Proofs can be verified in Ethereum by synthesizing a verification contract for "scheduler" and sending the "decommitted" public input parts (as public input is just linear hash of some parameters concatenated together).
cargo run --release --bin geometry_config_generator -- --code-decommitter <code-decommitter> --code-decommitter-sorter <code-decommitter-sorter> --ecrecover <ecrecover> --events-or-l1-messages-sorter <events-or-l1-messages-sorter> --initial-writes <initial-writes> --keccak256 <keccak256> --l1-messages-merklizer <l1-messages-merklizer> --log-demuxer <log-demuxer> --ram-permutation <ram-permutation> --repeated-writes <repeated-writes> --sha256 <sha256> --storage-application <storage-application> --storage-sorter <storage-sorter> --vm-snapshot <vm-snapshot>
cargo run --release --bin circuit_limit_estimator -- --numeric-circuit [3-17]

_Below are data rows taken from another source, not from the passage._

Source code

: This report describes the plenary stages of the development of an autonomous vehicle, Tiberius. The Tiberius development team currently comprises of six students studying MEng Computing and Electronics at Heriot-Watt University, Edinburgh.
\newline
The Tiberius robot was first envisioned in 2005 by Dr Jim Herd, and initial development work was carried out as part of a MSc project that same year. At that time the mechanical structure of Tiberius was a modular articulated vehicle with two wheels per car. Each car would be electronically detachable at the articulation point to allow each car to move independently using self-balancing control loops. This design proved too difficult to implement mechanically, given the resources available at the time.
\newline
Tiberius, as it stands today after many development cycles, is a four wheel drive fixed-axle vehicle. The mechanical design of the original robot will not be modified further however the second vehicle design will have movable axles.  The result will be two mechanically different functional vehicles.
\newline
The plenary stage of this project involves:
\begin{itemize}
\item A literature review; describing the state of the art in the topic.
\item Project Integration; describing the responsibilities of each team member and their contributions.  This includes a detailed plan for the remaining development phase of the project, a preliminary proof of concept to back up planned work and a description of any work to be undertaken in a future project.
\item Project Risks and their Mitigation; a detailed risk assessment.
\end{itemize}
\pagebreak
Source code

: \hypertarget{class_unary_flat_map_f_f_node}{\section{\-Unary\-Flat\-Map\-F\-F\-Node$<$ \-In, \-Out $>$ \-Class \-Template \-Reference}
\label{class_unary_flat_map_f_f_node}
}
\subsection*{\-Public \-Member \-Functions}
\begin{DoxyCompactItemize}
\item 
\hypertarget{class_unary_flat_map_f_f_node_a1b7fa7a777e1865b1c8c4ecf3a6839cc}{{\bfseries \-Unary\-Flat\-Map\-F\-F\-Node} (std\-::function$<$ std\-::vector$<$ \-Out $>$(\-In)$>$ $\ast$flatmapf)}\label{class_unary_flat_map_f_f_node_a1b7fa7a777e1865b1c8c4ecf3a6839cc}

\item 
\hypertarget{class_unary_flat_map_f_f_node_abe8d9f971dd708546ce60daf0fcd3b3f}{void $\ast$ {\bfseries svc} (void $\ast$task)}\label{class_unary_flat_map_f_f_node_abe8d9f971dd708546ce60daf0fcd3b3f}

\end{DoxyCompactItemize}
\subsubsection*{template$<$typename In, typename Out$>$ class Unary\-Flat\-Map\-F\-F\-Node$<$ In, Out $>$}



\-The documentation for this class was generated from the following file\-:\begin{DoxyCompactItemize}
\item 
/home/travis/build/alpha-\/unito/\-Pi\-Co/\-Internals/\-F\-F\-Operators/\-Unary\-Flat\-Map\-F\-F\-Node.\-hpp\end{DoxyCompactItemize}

cargo run --release --bin circuit_synthesis_performance_test -- --numeric-circuit [3-17]
zkSync Era is distributed under the terms of either
- Apache License, Version 2.0, (LICENSE-APACHE or http://www.apache.org/licenses/LICENSE-2.0)
- MIT license (LICENSE-MIT or http://opensource.org/licenses/MIT)
at your option.
zkSync Era has been through lots of testing and audits. Although it is live, it is still in alpha state and will go through more audits and bug bounties programs. We would love to hear our community's thoughts and suggestions about it! It is important to state that forking it now can potentially lead to missing important security updates, critical features, and performance improvements.